In questo senso non penso di poter condividere le opinioni dei molti che sui giornali e sulle riviste hanno commentato questa guerra nei termini di una follia avventurista della dirigenza georgiana e di un ulteriore smacco USA. A mio avviso il risultato negativo dell'offensiva georgiana era messo abbondantemente nel conto sia a Tblisi che a Washington, e l'obiettivo vero della guerra era un altro, anzi due. Il primo più evidente era quello di "rompere con la Russia" e di creare una situazione con la presenza di due campi all'interno dei quali classificare i paesi del mondo in amici e nemici; lo ripeto, Russia e Cina hanno iniziato a comportarsi in questi anni come competitori di Washington, e gli USA non potevano continuare a far finta di niente. Dovevano invece costringere uno dei due a scoprirsi e a dichiararsi in contrasto con gli USA, e per estensione con l'Occidente. La Cina, con portafogli pieno del debito estero americano e il paese zeppo di investimenti esteri USA, non era certo il candidato migliore; la Russia, appena emersa dalla gestione disastrosa del gruppo Eltsin, e con una ricchezza basata solo sulle risorse energetiche, andava molto meglio.
Il secondo obiettivo era quello di costringere l'Europa a condividere in pieno la visione geopolitica di Washington riguardo all'Est del continente. Se Polonia e paesi baltici non chiedono di meglio, Germania, Francia ed Italia hanno interessi divergenti che non consiglierebbero posizioni di quel genere. In particolare gli affari russi del capitalismo italiano, e in particolare di quello legato a Berlusconi, sono noti e vanno dal gas (vicenda rigassificatori) alle forniture tecnologiche sull'estrazione e sugli oleodotti.

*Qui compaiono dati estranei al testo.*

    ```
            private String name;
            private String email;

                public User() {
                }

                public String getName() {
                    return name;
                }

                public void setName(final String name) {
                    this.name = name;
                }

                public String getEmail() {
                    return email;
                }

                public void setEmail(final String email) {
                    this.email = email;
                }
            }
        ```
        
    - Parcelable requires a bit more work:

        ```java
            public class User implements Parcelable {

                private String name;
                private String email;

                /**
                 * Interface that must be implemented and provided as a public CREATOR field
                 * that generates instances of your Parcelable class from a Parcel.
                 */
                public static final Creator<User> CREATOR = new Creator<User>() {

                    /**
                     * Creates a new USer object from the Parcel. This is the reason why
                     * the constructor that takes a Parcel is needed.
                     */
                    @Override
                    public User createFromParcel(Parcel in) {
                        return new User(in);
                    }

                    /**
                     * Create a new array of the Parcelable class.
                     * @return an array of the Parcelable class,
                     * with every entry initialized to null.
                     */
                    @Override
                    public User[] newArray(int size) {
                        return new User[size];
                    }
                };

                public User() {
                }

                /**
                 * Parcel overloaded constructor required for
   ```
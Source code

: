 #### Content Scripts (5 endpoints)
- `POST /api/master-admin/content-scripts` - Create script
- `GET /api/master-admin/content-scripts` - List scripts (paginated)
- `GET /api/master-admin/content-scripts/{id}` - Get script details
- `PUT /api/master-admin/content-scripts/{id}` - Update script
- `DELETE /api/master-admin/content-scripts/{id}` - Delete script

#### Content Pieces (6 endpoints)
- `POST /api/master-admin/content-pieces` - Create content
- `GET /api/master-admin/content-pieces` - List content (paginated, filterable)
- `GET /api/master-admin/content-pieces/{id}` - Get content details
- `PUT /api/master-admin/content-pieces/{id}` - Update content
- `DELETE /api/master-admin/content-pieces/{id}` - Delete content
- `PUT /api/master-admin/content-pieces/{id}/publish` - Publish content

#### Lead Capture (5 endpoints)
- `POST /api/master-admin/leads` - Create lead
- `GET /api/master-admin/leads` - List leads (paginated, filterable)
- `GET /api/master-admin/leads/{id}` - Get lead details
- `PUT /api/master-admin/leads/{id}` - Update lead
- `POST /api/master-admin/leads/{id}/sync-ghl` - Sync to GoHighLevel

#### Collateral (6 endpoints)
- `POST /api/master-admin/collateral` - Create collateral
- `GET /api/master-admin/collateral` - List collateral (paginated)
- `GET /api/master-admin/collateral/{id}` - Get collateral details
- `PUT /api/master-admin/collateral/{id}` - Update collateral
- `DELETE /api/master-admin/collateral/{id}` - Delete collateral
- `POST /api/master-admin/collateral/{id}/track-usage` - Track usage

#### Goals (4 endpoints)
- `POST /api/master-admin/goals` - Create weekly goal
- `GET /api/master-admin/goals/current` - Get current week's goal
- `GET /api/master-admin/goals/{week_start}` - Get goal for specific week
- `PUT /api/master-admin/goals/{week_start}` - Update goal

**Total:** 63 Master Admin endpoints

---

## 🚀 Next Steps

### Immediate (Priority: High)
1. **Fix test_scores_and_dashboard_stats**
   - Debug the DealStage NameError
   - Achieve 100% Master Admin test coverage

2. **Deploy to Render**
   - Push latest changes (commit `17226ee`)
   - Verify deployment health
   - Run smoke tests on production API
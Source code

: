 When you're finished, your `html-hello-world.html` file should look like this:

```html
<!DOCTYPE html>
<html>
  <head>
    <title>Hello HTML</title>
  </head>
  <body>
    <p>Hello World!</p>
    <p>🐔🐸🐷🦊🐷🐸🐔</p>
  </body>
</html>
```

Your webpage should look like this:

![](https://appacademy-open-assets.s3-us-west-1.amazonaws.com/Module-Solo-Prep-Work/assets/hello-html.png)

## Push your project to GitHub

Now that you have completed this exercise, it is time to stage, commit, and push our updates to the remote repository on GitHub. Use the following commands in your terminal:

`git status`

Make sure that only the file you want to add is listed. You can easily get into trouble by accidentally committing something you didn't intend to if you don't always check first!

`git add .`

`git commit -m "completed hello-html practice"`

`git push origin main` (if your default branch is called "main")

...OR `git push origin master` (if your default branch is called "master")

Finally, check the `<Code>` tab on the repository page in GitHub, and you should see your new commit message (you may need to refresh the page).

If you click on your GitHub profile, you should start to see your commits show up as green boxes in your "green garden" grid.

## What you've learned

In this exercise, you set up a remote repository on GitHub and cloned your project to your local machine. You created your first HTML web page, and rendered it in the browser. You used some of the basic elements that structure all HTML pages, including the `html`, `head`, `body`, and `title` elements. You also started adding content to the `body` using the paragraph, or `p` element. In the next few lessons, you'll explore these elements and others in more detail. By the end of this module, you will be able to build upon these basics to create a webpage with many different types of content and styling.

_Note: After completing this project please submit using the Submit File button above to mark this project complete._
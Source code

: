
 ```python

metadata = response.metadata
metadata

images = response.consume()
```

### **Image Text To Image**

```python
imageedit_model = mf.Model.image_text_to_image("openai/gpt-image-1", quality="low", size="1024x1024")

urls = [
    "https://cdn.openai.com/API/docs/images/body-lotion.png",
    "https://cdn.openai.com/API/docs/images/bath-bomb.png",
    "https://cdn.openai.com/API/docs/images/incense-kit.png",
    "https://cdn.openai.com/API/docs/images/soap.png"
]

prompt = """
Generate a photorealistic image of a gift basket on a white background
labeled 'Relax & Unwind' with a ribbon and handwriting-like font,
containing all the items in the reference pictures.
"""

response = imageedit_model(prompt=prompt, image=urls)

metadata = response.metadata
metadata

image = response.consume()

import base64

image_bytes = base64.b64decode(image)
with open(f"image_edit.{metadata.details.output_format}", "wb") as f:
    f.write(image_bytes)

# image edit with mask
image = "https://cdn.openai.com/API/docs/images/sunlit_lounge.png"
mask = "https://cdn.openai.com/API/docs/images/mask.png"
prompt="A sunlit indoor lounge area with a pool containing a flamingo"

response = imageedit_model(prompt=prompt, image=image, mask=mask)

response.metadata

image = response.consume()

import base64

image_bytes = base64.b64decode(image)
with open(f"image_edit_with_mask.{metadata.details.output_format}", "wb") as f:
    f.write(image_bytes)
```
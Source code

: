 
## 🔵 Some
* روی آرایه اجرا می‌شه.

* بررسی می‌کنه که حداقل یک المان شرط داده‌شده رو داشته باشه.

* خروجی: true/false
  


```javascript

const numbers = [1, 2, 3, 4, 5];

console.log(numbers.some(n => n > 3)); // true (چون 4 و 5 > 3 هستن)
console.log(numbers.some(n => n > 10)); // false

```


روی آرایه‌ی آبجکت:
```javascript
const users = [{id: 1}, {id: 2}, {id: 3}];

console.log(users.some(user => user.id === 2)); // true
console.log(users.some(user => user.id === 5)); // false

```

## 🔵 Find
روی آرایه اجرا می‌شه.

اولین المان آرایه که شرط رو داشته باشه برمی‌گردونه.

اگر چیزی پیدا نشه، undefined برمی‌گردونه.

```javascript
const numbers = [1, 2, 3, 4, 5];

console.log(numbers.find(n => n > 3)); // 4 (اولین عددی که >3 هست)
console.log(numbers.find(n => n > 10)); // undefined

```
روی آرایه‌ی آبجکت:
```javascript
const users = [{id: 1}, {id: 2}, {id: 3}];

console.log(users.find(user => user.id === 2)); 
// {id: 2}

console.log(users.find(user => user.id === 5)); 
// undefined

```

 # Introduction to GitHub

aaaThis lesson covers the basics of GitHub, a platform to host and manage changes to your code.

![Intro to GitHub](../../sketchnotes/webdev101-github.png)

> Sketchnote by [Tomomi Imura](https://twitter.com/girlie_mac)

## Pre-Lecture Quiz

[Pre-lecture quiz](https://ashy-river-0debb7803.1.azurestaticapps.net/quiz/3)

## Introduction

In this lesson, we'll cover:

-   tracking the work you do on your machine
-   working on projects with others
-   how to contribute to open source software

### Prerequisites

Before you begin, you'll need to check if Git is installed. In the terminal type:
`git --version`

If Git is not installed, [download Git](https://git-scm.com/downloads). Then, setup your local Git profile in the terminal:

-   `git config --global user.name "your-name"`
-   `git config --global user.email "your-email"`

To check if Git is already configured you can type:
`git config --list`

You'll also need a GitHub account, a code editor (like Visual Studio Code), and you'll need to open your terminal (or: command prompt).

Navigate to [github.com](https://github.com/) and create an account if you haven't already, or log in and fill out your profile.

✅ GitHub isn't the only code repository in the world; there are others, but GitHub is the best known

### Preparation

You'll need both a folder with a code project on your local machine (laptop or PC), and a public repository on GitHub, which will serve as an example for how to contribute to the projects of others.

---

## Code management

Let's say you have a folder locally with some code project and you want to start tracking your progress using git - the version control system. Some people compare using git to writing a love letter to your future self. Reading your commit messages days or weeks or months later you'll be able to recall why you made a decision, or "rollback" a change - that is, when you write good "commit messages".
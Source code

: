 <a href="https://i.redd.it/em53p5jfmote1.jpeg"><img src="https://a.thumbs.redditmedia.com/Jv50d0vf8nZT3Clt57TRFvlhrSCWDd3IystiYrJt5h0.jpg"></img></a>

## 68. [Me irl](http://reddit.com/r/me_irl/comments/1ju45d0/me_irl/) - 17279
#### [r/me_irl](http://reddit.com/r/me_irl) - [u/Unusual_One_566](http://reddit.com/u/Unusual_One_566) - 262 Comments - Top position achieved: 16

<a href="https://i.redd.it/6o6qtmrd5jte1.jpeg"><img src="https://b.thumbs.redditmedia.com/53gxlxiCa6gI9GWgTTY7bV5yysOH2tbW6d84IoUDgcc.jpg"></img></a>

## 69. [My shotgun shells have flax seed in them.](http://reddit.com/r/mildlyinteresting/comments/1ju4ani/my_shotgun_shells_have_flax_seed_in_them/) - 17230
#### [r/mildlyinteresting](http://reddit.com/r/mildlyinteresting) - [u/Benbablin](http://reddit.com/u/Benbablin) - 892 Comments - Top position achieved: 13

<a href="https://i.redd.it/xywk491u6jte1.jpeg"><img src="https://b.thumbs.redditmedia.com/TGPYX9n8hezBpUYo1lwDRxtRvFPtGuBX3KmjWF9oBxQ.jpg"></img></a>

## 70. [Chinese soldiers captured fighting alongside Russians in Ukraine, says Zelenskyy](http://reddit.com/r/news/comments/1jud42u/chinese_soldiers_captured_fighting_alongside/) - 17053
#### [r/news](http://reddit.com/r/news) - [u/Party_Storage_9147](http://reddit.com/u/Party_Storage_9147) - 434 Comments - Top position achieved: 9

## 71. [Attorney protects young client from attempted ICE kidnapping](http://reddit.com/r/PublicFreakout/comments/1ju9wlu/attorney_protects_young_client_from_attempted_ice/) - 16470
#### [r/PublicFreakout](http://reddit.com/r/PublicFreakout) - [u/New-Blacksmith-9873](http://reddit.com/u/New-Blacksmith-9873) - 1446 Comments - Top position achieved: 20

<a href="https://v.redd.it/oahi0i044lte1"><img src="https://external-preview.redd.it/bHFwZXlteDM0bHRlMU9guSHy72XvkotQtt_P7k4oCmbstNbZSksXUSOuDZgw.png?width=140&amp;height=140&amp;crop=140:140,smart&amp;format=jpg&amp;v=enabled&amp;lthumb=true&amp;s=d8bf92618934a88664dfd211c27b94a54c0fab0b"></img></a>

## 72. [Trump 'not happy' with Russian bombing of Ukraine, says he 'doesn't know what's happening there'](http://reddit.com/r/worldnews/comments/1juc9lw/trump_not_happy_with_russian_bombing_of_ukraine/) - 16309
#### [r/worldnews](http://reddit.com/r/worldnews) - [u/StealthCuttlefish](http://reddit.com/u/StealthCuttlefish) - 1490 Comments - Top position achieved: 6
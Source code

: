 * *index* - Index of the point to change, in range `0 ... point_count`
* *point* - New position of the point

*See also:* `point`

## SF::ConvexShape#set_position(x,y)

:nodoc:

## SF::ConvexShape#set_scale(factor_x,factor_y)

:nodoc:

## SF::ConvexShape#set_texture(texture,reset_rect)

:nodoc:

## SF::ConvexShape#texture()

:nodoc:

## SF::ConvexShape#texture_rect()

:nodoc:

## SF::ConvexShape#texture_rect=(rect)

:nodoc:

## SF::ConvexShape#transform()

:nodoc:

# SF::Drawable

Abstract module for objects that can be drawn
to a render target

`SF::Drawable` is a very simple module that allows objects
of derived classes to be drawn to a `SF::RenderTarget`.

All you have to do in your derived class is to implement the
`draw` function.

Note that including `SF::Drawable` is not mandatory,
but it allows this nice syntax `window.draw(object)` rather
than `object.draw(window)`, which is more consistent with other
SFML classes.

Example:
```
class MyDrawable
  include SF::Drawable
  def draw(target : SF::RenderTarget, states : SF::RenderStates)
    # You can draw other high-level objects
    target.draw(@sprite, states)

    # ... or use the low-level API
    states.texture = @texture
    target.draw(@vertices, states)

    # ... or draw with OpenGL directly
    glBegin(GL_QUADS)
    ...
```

La guerra georgiana ha spazzato via le resistenze europee all'opposizione alla Russia anche se il nostro Ministro degli Esteri continua a cercare la strada dell'accordo con Mosca (e Berlusconi opportunamente tace) lo stesso Sarkozy, dietro la faccia feroce nasconde il disagio di chi sa di dover fare una politica contraria ai propri interessi. Comunque sia, lo scudo spaziale in Polonia e in Cechia verrà fatto con l'accordo di tutta la NATO, la Georgia e l'Ucraina entreranno nell'organizzazione e l'Europa metterà in atto maggiori o minori sanzioni verso la Russia, congelando in pratica vantaggiosi rapporti economici. Il tutto porterà non pochi vantaggi a Washington che vanno dalla conferma della propria leadership sull'occidente alla messa in riga dei vassalli riluttanti e al rilancio di un confronto tra campi che gli strateghi americani ritengono più facile da gestire rispetto alla guerra asimmetrica condotta contro di loro da Al Qaeda e dai suoi alleati nella finanza araba.